FORM 6-K
SECURITIES AND EXCHANGE COMMISSION
Washington, D.C. 20549
Report of Foreign Private Issuer
Pursuant to Rule 13a-16 or 15d-16 of
the Securities Exchange Act of 1934
September 23, 2009
PETROBRAS ENERGIA PARTICIPACIONES S.A.
(formerly PEREZ COMPANC S.A. and PC HOLDING S.A.)
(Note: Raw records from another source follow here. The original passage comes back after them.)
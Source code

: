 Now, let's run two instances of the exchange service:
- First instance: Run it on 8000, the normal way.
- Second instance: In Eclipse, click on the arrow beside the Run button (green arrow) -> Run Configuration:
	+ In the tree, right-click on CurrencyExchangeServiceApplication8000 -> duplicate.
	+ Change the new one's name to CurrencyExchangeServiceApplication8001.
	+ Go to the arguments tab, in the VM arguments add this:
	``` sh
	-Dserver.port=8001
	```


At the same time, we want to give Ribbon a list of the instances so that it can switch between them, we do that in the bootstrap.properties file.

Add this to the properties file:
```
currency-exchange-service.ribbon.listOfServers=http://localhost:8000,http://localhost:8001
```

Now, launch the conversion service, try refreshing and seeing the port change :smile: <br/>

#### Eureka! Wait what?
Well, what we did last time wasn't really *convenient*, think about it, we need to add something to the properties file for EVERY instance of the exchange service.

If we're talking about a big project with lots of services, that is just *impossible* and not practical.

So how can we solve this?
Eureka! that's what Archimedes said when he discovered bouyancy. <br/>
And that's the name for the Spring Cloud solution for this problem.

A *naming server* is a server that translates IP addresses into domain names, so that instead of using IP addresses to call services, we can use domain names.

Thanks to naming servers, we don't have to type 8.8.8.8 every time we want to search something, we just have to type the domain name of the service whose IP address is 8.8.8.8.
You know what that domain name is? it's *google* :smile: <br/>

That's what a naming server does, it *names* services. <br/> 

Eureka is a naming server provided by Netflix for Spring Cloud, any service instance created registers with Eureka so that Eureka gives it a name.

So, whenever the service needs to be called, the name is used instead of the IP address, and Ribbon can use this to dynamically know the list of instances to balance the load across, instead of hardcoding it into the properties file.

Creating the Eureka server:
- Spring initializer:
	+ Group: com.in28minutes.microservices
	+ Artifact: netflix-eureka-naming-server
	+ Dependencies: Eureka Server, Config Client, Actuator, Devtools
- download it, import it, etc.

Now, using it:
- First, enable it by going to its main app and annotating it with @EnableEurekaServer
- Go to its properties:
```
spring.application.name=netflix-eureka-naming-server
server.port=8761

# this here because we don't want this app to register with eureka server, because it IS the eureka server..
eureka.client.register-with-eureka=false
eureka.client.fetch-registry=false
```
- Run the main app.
(Exact Name of Registrant as Specified in its Charter)
Maipú 1, Piso 22
(1084) Buenos Aires, Argentina
(Address of Principal Executive Offices)
(Indicate by check mark whether the registrant files or will file annual reports under cover of Form 20-F or Form 40-F.)
Form 20-F X Form 40-F
(Indicate by check mark whether the registrant by furnishing the information contained in this Form is also thereby furnishing the information to the Commission pursuant to Rule 12g3-2(b) under the Securities Exchange Act of 1934.)
Yes No X
If Yes is marked, indicate below the file number assigned to the registrant in connection with Rule 12g3-2(b):82
N/A.
PETROBRAS ENERGÍA PARTICIPACIONES S.A.
merges into
PETROBRAS ENERGÍA S.A.
Notice of Share Exchange as a result of Merger
It is hereby informed that by virtue of the merger of Petrobras Energía Participaciones S.A. (PEPSA) into Petrobras Energía S.A. (PESA) approved at the Special Shareholders Meetings held by the absorbed and absorbing companies on January 30, 2009 and following issuance of the pertinent authorizations by the National Securities Commission of Argentina (Resolution 1630 issued on May 28, 2009) and by the Buenos Aires Stock Exchange and registration of the Definitive Merger Agreement with the Public Registry of Commerce under number 12887, Book 45 of Stock Corporations, 765,435,847 Class B, book-entry, common shares of PESA, of a nominal value of P$1 each, entitled to one vote per share, corresponding to an increase in the share capital of PESA to P$1,775,054,257 (one thousand seven hundred seventy five million, fifty four thousand, two hundred and fifty seven Argentine pesos) as resolved at the Shareholders Meeting held on January 30, 2009, will be exchanged for all outstanding Class B shares of PEPSA according to the exchange ratio provided for the merger.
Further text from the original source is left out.